The above quote from a review pretty much tells the story.  This book by Garth Stein is terrific, but only for dog lovers.

----------


## andynap

Dog lovers or dog owners?? I love dogs but my cats own me.

----------


## tim

Dog lovers.

----------


## rivertrash

It's a great book.  I just hate it when a book makes me cry!

----------


## MIke R

I just got a couple of books similar to Art of Racing in the shop the other day....but the titles escape me at the moment,and we are on wine bottle number 4 as we continue to rebuild a kitchen...so tomorrow in the shop I will post the titles

----------


## KevinS

> ....and we are on wine bottle number 4 as we continue to rebuild a kitchen...

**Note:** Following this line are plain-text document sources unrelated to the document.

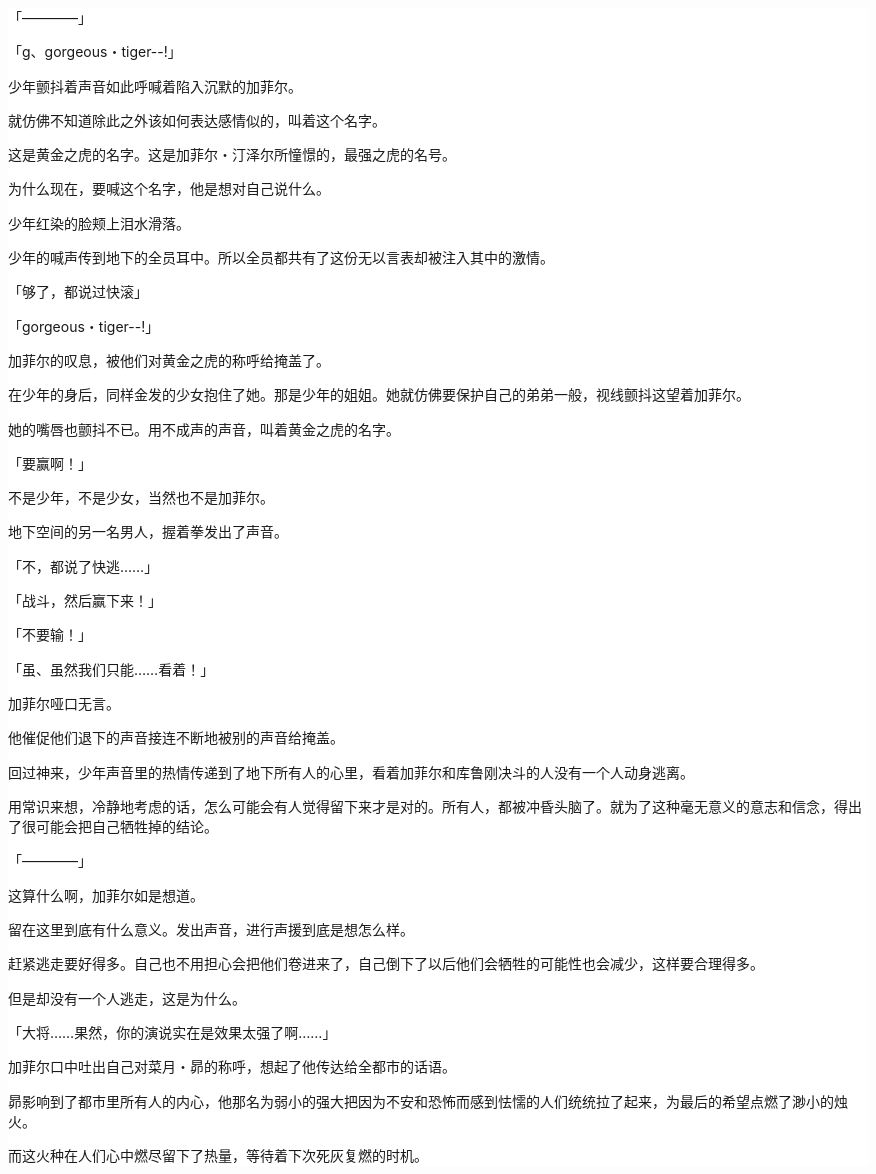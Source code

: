 「――――」

「g、gorgeous・tiger--!」

少年颤抖着声音如此呼喊着陷入沉默的加菲尔。

就仿佛不知道除此之外该如何表达感情似的，叫着这个名字。

这是黄金之虎的名字。这是加菲尔・汀泽尔所憧憬的，最强之虎的名号。

为什么现在，要喊这个名字，他是想对自己说什么。

少年红染的脸颊上泪水滑落。

少年的喊声传到地下的全员耳中。所以全员都共有了这份无以言表却被注入其中的激情。

「够了，都说过快滚」

「gorgeous・tiger--!」

加菲尔的叹息，被他们对黄金之虎的称呼给掩盖了。

在少年的身后，同样金发的少女抱住了她。那是少年的姐姐。她就仿佛要保护自己的弟弟一般，视线颤抖这望着加菲尔。

她的嘴唇也颤抖不已。用不成声的声音，叫着黄金之虎的名字。

「要赢啊！」

不是少年，不是少女，当然也不是加菲尔。

地下空间的另一名男人，握着拳发出了声音。

「不，都说了快逃……」

「战斗，然后赢下来！」

「不要输！」

「虽、虽然我们只能……看着！」

加菲尔哑口无言。

他催促他们退下的声音接连不断地被别的声音给掩盖。

回过神来，少年声音里的热情传递到了地下所有人的心里，看着加菲尔和库鲁刚决斗的人没有一个人动身逃离。

用常识来想，冷静地考虑的话，怎么可能会有人觉得留下来才是对的。所有人，都被冲昏头脑了。就为了这种毫无意义的意志和信念，得出了很可能会把自己牺牲掉的结论。

「――――」

这算什么啊，加菲尔如是想道。

留在这里到底有什么意义。发出声音，进行声援到底是想怎么样。

赶紧逃走要好得多。自己也不用担心会把他们卷进来了，自己倒下了以后他们会牺牲的可能性也会减少，这样要合理得多。

但是却没有一个人逃走，这是为什么。

「大将……果然，你的演说实在是效果太强了啊……」

加菲尔口中吐出自己对菜月・昴的称呼，想起了他传达给全都市的话语。

昴影响到了都市里所有人的内心，他那名为弱小的强大把因为不安和恐怖而感到怯懦的人们统统拉了起来，为最后的希望点燃了渺小的烛火。

而这火种在人们心中燃尽留下了热量，等待着下次死灰复燃的时机。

Damn, I'm celebrating a 21st wedding anniversary, and the only reason I've gotten to 5 bottles is that the 1st bottle of white burgundy and the 1st bottle of Veuve Clicquot were both bad.  You've outdone me tonight, but perhaps I would rather not have the level of frustration that brought you to 4 bottles.

----------


## MIke R

This is an allnighter project we got going on, we are far from done working and drinking...but in fairness there are four of us

----------


## MIke R

And happy anniversary

----------


## amyb

Hppy Anniversary, Kevin and Kate!

I too liked this book, Tim. Julianne had turned me on to it last summer.

----------


## MIke R

customers who have loved Art of Racing have also loved:

Lost and Found by Jacqueline Sheehan
A Dog Year by Jon Katz
Animals Make Us Human by Temple Grandin

----------


## NYCFred

Enzo is quite the pooch. Good book for car guys and dog people...

----------


## amyb

YUP-I think both Julianne and Dan enjoyed this tale.

----------


## julianne

Indeed, we did. And we keep it in our collection. We got to the point where we had so many books we started to be very selective about the ones we kept. This one made the cut for us.

----------


## tim

Julia, I'm in the same camp with you about selectivity.  If I can't think of a specific person to whom I want to give a book after I've read it, it goes in the trash.

----------


## amyb

I leave them in villa libraries and the IDF bookshelves. Somehow, I can not just put a book in the trash.....

----------


## julianne

We donate them to an annual sale in our town that benefits scholarship programs. I confess to attending that sale and buying some books for our St. Barth's stash----I know I'll hear it from the Kindle crowd but I'm not quite ready to go there yet!

----------


## amyb

I turn them in to the libraries and Boys&Girls club for fundraising  book sales. At the church I attend for WW meetings there is a drop off shelf-I have placed about 30 books and brought home about 4. I hand off at work too. The ebooks would kill off all that sharing. This week's NYT talked about not seeing what others are reading and missing out on that free advertising of seeing the book covers when commuting or on the beach or in the park.

----------


## JEK

Hear, hear. I'm an iPad reader now :)

----------


## amyb

Hooray for JEK-taking reading to the next level. But I can not yet give up handling a book and its pages.

----------


## MIke R

> But I can not yet give up handling a book and its pages.




on so  so many levels I am with you on that....

----------


## NYCFred

The market at the beach used to keep a small shelf open for book swapping...unfo, they stopped a couple of years ago.
I put a large, covered plastic tub on the ferry dock...in a protected area...marked "Seaview Paperback Exchange"....gets a lot action. 

I may expand to magazines this year. LOL

----------


## amyb

There you go! Grand idea, Fred.

----------